Some knowledge is formational. There are things which we learn that change the way we see the world around us—this knowledge creates a lens on reality which changes our perspective. The week before last my kids and I were listening to a podcast from NPR called Wow in the World which talked about the effects of methane from cow flatulence on climate change. The podcast challenged people to replace some of the protein they eat with insect or plant based protein. The information in that podcast changed my perspective and changed my lunch order from a beef based burrito to a tofu based burrito. It still tasted good smothered in hot sauce.

Wilkie finally challenged us to consider that some knowledge is transformational. The knowledge shapes, forms, and helps a person to live a life marked by authenticity. My listening to the podcast did not transform my life, at least not yet. If I were to live into the knowledge that my lunch choice could help make the world a better place, consistently move towards that truth, and eventually allow that information to change the way that I live my life on a daily basis that information could be said to be transformational.

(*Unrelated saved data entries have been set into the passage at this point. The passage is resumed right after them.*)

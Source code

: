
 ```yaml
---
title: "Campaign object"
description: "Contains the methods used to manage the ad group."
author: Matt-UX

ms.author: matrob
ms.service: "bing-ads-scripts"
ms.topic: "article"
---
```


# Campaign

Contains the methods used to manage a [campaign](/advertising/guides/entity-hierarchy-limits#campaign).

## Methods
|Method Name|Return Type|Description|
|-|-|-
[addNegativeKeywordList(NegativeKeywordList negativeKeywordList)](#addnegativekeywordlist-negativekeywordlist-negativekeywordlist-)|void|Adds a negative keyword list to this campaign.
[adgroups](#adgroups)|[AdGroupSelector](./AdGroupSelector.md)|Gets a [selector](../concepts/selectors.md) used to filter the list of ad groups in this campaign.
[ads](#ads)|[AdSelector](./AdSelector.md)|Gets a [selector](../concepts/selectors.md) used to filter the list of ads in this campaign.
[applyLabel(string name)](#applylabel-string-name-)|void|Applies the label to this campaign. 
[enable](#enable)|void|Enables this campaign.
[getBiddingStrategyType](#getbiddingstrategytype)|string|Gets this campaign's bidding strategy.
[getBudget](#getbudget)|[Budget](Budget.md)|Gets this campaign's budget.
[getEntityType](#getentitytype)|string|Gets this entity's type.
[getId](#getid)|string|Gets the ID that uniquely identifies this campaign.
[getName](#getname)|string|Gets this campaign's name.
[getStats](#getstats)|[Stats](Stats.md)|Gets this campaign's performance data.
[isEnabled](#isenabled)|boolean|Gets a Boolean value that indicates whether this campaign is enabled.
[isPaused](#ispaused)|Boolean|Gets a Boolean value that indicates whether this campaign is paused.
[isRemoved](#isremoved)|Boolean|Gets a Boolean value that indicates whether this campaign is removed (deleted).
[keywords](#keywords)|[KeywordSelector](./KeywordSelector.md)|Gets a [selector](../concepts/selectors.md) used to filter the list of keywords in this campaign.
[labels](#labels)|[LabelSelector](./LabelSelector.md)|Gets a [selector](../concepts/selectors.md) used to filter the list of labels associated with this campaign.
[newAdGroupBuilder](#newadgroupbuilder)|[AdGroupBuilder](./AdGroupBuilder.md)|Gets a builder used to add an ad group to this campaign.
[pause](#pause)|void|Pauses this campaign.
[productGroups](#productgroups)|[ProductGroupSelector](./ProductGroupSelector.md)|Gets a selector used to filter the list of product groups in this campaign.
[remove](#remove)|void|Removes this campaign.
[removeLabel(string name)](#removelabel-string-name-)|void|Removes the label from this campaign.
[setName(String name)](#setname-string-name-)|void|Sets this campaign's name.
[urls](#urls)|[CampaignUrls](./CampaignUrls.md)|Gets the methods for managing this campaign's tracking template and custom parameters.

Now, how does this affect a life of faith? I have lots of information about my God in my brain. I have whole reams of knowledge from my education which tell me about the themes of various books of the Bible, conceptions of the lives of figures from scriptures and history, and a lot of knowledge about the lived life of the church. A lot of that is information which is helpful, practical, and applicable. I also have a lot of knowledge which has helped to form my perspective. I know that God loves people, so I try to choose to consistently love people. I know that God cares for the hungry, so I support the local food bank and our CHOW pantry. This information forms my view of the world and even begins the beginning steps of transformation.

The question I am left with is whether I let the love of God become something that I know which begins to transform my heart and soul. Do I allow God’s love to go that deeply into my soul that it begins to draw out the deep parts of myself? Do I allow that formational knowledge to express itself in my actions so I begin the act of transforming the world around me? While Dr. Koehl might ask how I could know my neighbor is not the effect of the work of some Cartesian demon, Wilkie Au might ask me how my love of God might transform the way I treat that neighbor. How does what I know transform who I am into the image of Christ? For that matter, does what I know transform me into the image of Christ or does it drive me farther from the life of the Spirit?

As I said, we asked tough questions this past week. I continue to recommend you take the opportunity to experience an Academy if you have an opportunity.